What Does the Election Process Look Like?

The Legislative power is held by the Løgting and the Prime Minister. The executive power is exercised by the Prime Minister, who is known as the Løgmaður and the Landsstýri which is the Cabinet. The High Commissioner, who is a representative of the King of Netherlands, has a seat on the Løgting and although he gets to speak on matters common to Denmark and the Faroe Islands, he does not vote.

Where Is the House of Paliament Found?

The house of Parliament, locally referred to as the Løgting House, was built in 1856 in Vaglið which is located in the capital, Tórshavn. The Queen of Denmark lives in the Amalienborg palaces which are four palaces overlooking a plaza. Work on building the palaces started in 1750 and was completed in 1760.

What Are the Political Parties of the Country?

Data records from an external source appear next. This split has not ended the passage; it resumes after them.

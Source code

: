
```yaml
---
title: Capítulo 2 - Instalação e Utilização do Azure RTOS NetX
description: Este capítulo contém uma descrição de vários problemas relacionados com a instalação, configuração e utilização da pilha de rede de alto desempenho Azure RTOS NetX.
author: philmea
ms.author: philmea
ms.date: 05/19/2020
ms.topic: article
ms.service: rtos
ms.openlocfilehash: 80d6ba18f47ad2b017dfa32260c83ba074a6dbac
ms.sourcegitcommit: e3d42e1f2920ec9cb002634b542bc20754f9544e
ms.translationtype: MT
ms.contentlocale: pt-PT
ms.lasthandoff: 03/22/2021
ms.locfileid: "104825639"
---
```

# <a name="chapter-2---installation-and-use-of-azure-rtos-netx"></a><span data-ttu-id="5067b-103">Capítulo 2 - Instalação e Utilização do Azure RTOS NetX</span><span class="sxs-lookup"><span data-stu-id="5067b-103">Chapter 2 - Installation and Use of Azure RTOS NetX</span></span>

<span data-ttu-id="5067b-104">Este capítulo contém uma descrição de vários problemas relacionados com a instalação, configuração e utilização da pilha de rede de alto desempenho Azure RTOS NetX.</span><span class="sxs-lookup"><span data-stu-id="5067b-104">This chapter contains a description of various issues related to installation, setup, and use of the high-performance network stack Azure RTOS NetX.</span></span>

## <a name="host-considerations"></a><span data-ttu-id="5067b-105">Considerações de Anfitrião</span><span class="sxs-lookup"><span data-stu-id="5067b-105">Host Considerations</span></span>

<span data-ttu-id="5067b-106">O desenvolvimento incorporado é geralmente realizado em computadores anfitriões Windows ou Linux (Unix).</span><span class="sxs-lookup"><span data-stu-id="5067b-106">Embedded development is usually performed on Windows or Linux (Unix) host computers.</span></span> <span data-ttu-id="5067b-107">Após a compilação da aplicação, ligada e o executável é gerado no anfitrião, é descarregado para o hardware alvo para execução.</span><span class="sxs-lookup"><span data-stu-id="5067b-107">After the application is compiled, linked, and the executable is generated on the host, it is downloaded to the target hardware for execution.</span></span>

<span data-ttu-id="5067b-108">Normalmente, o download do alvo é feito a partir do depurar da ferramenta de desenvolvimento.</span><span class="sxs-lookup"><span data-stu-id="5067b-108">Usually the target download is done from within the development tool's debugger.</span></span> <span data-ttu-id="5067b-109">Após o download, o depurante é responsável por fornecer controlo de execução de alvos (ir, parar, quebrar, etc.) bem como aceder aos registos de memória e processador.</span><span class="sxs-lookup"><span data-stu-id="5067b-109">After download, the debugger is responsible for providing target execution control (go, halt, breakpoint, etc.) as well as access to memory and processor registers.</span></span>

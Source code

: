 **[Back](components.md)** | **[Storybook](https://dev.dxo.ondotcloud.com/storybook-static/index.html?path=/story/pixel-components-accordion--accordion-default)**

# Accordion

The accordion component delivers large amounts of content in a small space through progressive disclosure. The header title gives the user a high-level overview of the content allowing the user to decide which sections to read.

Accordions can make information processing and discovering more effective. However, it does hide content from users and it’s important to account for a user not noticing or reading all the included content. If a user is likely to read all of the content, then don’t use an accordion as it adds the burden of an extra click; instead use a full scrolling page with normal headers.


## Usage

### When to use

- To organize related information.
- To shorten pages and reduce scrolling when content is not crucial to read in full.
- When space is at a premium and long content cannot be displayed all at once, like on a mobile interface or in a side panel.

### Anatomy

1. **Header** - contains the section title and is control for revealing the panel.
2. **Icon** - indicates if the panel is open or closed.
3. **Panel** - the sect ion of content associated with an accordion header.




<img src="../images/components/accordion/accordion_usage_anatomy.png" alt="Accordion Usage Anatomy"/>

Elections for the members of the Løgting are held either once the Prime Minister calls for them or the members agree to dissolve the Løgting. They are elected either through direct, public or secret election to a four-year term. The Chairman after consulting with party leaders forwards a candidate as Prime Minister who has to be accepted by the majority of the members, to a four-year term. The Queen of the Kingdom of Netherlands appoints the High Commissioner.